**WHAT THIS TASK INVOLVES:**
Determine the number of lines below that contain "jpeg". Write nothing but that number.

+-------+

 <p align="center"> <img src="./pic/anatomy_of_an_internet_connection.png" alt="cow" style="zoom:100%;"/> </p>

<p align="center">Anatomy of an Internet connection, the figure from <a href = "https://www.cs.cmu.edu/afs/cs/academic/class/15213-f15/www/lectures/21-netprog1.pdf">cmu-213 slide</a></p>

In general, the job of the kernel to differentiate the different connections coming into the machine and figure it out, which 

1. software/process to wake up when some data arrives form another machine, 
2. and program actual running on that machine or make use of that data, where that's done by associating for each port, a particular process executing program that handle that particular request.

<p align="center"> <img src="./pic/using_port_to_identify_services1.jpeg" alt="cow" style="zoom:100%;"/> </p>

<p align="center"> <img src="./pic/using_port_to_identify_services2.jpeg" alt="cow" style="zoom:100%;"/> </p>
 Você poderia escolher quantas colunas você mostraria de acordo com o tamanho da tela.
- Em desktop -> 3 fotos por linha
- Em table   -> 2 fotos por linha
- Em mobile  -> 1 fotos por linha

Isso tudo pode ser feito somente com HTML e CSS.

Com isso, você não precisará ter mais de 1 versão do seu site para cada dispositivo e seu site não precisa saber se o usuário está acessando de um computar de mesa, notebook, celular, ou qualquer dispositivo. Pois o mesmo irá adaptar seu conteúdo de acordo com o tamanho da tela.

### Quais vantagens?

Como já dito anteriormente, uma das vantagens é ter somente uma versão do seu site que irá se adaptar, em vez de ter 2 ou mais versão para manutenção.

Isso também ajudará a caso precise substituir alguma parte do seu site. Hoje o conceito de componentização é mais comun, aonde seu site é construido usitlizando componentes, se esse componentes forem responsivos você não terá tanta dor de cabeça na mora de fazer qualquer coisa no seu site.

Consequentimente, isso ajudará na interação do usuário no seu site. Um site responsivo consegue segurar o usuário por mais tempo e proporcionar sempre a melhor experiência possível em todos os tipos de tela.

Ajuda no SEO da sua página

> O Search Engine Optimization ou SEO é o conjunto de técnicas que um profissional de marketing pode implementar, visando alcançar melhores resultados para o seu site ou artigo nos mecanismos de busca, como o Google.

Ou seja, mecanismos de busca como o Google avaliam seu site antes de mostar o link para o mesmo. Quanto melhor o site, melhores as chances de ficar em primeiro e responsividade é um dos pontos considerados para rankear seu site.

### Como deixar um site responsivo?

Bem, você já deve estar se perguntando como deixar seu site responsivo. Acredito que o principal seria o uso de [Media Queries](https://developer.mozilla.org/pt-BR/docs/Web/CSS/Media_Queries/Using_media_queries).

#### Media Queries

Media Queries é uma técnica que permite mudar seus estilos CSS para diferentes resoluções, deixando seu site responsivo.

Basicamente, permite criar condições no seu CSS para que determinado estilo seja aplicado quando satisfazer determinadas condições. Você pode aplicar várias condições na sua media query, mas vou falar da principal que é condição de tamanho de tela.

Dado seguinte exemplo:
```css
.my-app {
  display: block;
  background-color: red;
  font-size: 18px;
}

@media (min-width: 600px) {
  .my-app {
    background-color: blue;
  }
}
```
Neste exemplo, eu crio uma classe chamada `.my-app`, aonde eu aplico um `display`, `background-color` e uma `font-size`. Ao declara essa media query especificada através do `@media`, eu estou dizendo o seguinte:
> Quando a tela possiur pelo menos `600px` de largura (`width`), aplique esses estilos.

+-------+

**EXERCISE ANSWER:**
2